You will be asked to come to the labour ward RSCH (Level 13) or the labour ward PRH. Please do not eat anything from 8.00am until after the ECV. We advise you drink water. This is due to the very small risk that you may need a caesarean section. When you arrive you will be seen by a midwife who will check you and your baby’s wellbeing. The obstetrician will perform a scan to check that the baby is still in a breech position and afterwards the baby’s heart rate will be checked. You will then be given an injection which helps to relax the womb and makes the ECV more likely to work. The drug used is called terbutaline and the injection is given into the arm, just under the skin (subcutaneously). 20 – 25 minutes after the injection the obstetrician will attempt to turn the baby. The ECV can be uncomfortable, because of the pressure on your tummy, but should not be painful.
After the ECV, whether it is successful or not, the baby will be monitored again using a cardiotocograph (CTG) for about 20 – 30 minutes.

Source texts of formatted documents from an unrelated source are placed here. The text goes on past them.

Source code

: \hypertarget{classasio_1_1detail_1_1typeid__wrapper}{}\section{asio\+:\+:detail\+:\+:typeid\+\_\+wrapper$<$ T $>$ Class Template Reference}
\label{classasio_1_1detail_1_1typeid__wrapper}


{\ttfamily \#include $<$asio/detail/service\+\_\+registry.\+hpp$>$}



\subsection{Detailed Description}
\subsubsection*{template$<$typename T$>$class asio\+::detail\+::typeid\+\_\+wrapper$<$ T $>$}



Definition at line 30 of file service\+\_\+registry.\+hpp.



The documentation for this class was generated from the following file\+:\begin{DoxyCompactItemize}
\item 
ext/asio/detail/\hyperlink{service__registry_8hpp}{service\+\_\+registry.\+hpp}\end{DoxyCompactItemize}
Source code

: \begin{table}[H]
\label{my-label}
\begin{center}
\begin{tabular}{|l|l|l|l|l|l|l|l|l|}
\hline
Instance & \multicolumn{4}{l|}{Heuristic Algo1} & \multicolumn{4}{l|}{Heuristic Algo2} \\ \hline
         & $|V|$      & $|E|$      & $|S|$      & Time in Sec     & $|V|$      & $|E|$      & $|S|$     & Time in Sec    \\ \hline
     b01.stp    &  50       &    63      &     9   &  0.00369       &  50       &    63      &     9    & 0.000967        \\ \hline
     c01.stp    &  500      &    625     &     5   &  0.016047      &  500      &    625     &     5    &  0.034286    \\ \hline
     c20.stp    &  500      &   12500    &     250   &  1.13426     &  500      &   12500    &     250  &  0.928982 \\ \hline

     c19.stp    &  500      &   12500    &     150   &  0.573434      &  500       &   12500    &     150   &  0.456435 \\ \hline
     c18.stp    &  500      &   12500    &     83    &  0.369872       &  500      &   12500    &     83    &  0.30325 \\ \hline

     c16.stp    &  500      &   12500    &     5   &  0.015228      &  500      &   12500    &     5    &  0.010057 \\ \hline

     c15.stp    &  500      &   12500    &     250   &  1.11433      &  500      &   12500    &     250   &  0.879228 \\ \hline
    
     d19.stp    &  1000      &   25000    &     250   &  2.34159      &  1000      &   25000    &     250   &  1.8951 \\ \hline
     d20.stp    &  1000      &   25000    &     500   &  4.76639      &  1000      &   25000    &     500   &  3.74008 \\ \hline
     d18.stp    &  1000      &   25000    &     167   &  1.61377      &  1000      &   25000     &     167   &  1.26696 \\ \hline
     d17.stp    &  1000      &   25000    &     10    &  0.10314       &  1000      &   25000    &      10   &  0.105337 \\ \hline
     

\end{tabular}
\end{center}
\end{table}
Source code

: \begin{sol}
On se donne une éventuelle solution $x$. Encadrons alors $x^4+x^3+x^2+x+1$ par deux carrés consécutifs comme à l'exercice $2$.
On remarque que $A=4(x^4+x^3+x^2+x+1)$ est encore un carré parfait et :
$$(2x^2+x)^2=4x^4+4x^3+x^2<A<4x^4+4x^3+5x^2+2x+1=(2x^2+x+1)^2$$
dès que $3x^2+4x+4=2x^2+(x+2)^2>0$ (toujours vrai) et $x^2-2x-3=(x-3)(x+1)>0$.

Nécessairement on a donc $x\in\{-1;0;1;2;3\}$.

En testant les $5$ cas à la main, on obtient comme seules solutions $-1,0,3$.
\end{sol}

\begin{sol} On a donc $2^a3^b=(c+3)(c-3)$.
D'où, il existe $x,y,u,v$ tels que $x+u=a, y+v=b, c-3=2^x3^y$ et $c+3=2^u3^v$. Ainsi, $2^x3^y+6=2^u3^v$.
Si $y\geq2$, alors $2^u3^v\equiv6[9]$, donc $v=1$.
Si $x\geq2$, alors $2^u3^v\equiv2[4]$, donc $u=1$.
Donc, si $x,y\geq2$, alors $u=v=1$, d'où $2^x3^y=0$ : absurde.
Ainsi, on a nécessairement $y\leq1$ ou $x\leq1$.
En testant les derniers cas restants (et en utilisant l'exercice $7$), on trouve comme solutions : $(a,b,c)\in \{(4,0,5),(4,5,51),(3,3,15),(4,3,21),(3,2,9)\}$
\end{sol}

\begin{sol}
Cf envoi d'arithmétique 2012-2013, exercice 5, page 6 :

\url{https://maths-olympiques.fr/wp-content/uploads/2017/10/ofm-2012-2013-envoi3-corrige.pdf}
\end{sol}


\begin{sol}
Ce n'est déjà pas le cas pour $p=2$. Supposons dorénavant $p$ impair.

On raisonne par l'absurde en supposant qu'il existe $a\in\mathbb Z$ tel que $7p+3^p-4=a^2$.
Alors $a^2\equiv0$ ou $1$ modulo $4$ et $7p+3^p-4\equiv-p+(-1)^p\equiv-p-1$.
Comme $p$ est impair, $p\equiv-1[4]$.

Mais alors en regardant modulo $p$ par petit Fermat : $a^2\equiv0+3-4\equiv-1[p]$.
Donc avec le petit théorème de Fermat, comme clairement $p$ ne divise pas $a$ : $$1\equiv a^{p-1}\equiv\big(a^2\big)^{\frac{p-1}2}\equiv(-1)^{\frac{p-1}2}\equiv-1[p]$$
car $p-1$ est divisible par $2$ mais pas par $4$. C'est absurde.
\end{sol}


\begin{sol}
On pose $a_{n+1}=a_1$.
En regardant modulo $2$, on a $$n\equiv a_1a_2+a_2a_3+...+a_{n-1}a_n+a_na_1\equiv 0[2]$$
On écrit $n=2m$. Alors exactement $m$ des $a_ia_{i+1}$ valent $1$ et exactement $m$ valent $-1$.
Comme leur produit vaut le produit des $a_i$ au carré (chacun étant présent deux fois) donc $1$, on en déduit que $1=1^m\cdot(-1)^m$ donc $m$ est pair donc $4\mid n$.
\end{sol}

If the ECV is successful you will continue with the usual care by your midwife. There is a small chance that the baby will naturally turn back to breech again. Your midwife will check your baby’s position at every appointment and advise you if this occurs.
If the ECV is unsuccessful we will discuss your options. A few women can have a second attempt at ECV; your obstetrician will advise if this is appropriate for you at the time. We will provide you with further information about your options for the birth of your baby. Further information and a leaflet about breech presenting babies are available on the My Pregnancy Matters website. Remember, some babies will spontaneously turn from breech to head down themselves in the last few weeks, so we will re-check the baby’s position when we see you or before any planned birth.

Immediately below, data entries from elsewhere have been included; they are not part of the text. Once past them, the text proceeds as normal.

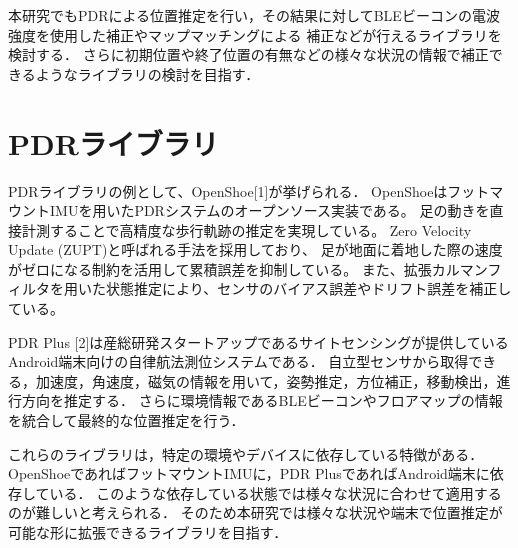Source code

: 本研究でもPDRによる位置推定を行い，その結果に対してBLEビーコンの電波強度を使用した補正やマップマッチングによる
補正などが行えるライブラリを検討する．
さらに初期位置や終了位置の有無などの様々な状況の情報で補正できるようなライブラリの検討を目指す．



\section{PDRライブラリ}
PDRライブラリの例として、OpenShoe[1]が挙げられる．
OpenShoeはフットマウントIMUを用いたPDRシステムのオープンソース実装である。
足の動きを直接計測することで高精度な歩行軌跡の推定を実現している。
Zero Velocity Update (ZUPT)と呼ばれる手法を採用しており、
足が地面に着地した際の速度がゼロになる制約を活用して累積誤差を抑制している。
また、拡張カルマンフィルタを用いた状態推定により、センサのバイアス誤差やドリフト誤差を補正している。

PDR Plus [2]は産総研発スタートアップであるサイトセンシングが提供しているAndroid端末向けの自律航法測位システムである．
自立型センサから取得できる，加速度，角速度，磁気の情報を用いて，姿勢推定，方位補正，移動検出，進行方向を推定する．
さらに環境情報であるBLEビーコンやフロアマップの情報を統合して最終的な位置推定を行う．

これらのライブラリは，特定の環境やデバイスに依存している特徴がある．
OpenShoeであればフットマウントIMUに，PDR PlusであればAndroid端末に依存している．
このような依存している状態では様々な状況に合わせて適用するのが難しいと考えられる．
そのため本研究では様々な状況や端末で位置推定が可能な形に拡張できるライブラリを目指す．
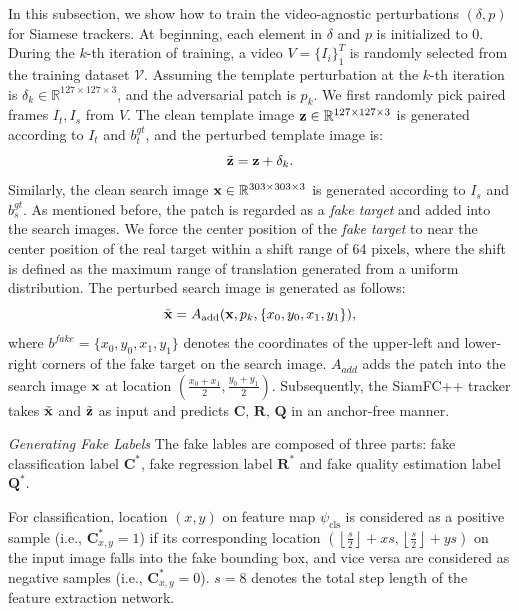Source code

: \documentclass[journal]{IEEEtran}
\begin{document}
In this subsection, we show how to train the video-agnostic perturbations $(\delta, p)$ for Siamese trackers. At beginning, each element in $\delta$ and $p$ is initialized to 0.
During the $k$-th iteration of training, a video $V=\{I_i\}_1^T$ is randomly selected from the training dataset $\mathcal V$. 
Assuming the template perturbation at the $k$-th iteration is $\delta_k \in \mathbb{R}^{127\times 127 \times 3}$, and the adversarial patch is $p_k$. 
We first randomly pick paired frames $I_t, I_s$ from $V$. The clean template image $\textbf z\in \mathbb{R}^{127\times 127 \times 3}$ is generated according to $I_t$ and $b^{gt}_t$, and the perturbed template image is:
\begin{equation}
\tilde {\textbf z} = \textbf z + \delta_k.
\end{equation}
Similarly, the clean search image $\textbf x \in \mathbb{R}^{303\times 303 \times 3}$ is generated according to $I_s$ and $b^{gt}_s$.
As mentioned before, the patch is regarded as a \textit{fake target} and added into the search images. We force the center position of the \textit{fake target} to near the center position of the real target within a shift range of 64 pixels, where the shift is defined as the maximum range of translation generated from a uniform distribution.
The perturbed search image is generated as follows:
\begin{equation}
\tilde{\textbf x} = A_{\text{add}}(\textbf x, p_k, \{x_0, y_0, x_1, y_1\}),
\end{equation}
where $ b^{fake} = \{x_0, y_0, x_1, y_1\}$ denotes the coordinates of the upper-left and lower-right corners of the fake target on the search image. 
\uline{$A_{add}$} adds the patch into the search image $\textbf x$ at location $(\frac{x_0+x_1}{2},\frac{y_0+y_1}{2})$. Subsequently, the SiamFC++ tracker takes $\tilde {\textbf x}$ and $\tilde{\textbf z}$ as input and predicts $\textbf{C, R, Q}$ in an anchor-free manner.

\textit{Generating Fake Labels} The fake lables are composed of three parts: fake classification label $\textbf{C}^*$, fake regression label $\textbf{R}^*$ and fake quality estimation label $\textbf{Q}^*$.

For classification, location $(x,y)$ on feature map $\psi_{\mathrm{cls}}$ is considered as a positive sample (i.e., $\textbf{C}^*_{x,y} = 1$) if its corresponding location $\left(\left\lfloor\frac{s}{2}\right\rfloor+x s,\left\lfloor\frac{s}{2}\right\rfloor+y s\right)$ on the input image falls into the fake bounding box, and vice versa are considered as negative samples (i.e., $\textbf{C}^*_{x,y} = 0$). $s=8$ denotes the total step length of the feature extraction network.
\end{document}
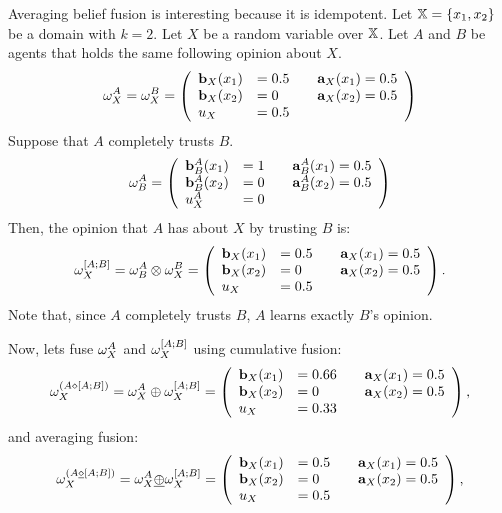 \documentclass[a4paper,12pt]{article}
\theoremstyle{definition}
\theoremstyle{theorem}
\numberwithin{equation}{section}
\begin{document}
Averaging belief fusion is interesting because it is idempotent. Let $\mathbb{X} = \{x_1, x_2\}$ be a domain with $k = 2$. Let $X$ be a random variable over $\mathbb{X}$. Let $A$ and $B$ be agents that holds the same following opinion about $X$.
\begin{equation}
\omega^{A}_{X} = \omega^{B}_{X} =
\left(
\begin{array}{llll}
\mathbf{b}_{X}(x_1) & = 0.5 & & \mathbf{a}_{X}(x_1) = 0.5 \\
\mathbf{b}_{X}(x_2) & = 0 & & \mathbf{a}_{X}(x_2) = 0.5 \\
u_X & = 0.5
\end{array}
\right)
\end{equation}
Suppose that $A$ completely trusts $B$.
\begin{equation}
\omega^{A}_{B} =
\left(
\begin{array}{llll}
\mathbf{b}^{A}_{B}(x_1) & = 1 & & \mathbf{a}^{A}_{B}(x_1) = 0.5 \\
\mathbf{b}^{A}_{B}(x_2) & = 0 & & \mathbf{a}^{A}_{B}(x_2) = 0.5 \\
u^A_X & = 0
\end{array}
\right)
\end{equation}
Then, the opinion that $A$ has about $X$ by trusting $B$ is:
\begin{equation}
\omega^{[A;B]}_{X} = \omega^{A}_{B} \otimes \omega^{B}_{X} =
\left(
\begin{array}{llll}
\mathbf{b}_{X}(x_1) & = 0.5 & & \mathbf{a}_{X}(x_1) = 0.5 \\
\mathbf{b}_{X}(x_2) & = 0 & & \mathbf{a}_{X}(x_2) = 0.5 \\
u_X & = 0.5
\end{array}
\right) \text{.}
\end{equation}
Note that, since $A$ completely trusts $B$, $A$ learns exactly $B$'s opinion.

Now, lets fuse $\omega^{A}_{X}$ and $\omega^{[A;B]}_{X}$ using cumulative fusion:
\begin{equation}
\omega^{(A \diamond [A; B])}_{X} = \omega^{A}_{X} \oplus \omega^{[A;B]}_{X} =\left(
\begin{array}{llll}
\mathbf{b}_{X}(x_1) & = 0.66 & & \mathbf{a}_{X}(x_1) = 0.5 \\
\mathbf{b}_{X}(x_2) & = 0 & & \mathbf{a}_{X}(x_2) = 0.5 \\
u_X & = 0.33
\end{array}
\right) \text{,}
\end{equation}
and averaging fusion:
\begin{equation}
\omega^{(A \underline{\diamond} [A; B])}_{X} = \omega^{A}_{X} \underline{\oplus} \omega^{[A;B]}_{X} =\left(
\begin{array}{llll}
\mathbf{b}_{X}(x_1) & = 0.5 & & \mathbf{a}_{X}(x_1) = 0.5 \\
\mathbf{b}_{X}(x_2) & = 0 & & \mathbf{a}_{X}(x_2) = 0.5 \\
u_X & = 0.5
\end{array}
\right) \text{,}
\end{equation}
\end{document}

What if my blood group is Rhesus Negative?
If you have a Rhesus negative blood group you should have already been offered an Anti-D injection during your pregnancy and be aware of why this is needed. During the ECV it is possible for the baby’s cells to mix with yours and it is recommended that you have an extra Anti-D injection following the ECV, whether it was successful or not, to deal with these cells.
1. Royal College of Obstetricians and Gynaecologists. Guideline No. 20b The Management of Breech Presentation December 2006.
2. Royal College of Obstetricians and Gynaecologists. Guideline No. 20a External Cephalic Version And Reducing The Incidence Of Breech Presentation. December 2006.
This information is for guidance purposes only and is in no way intended to replace professional clinical advice by a qualified practitioner.
This article is intended for patients receiving care in Brighton & Hove or Haywards Heath.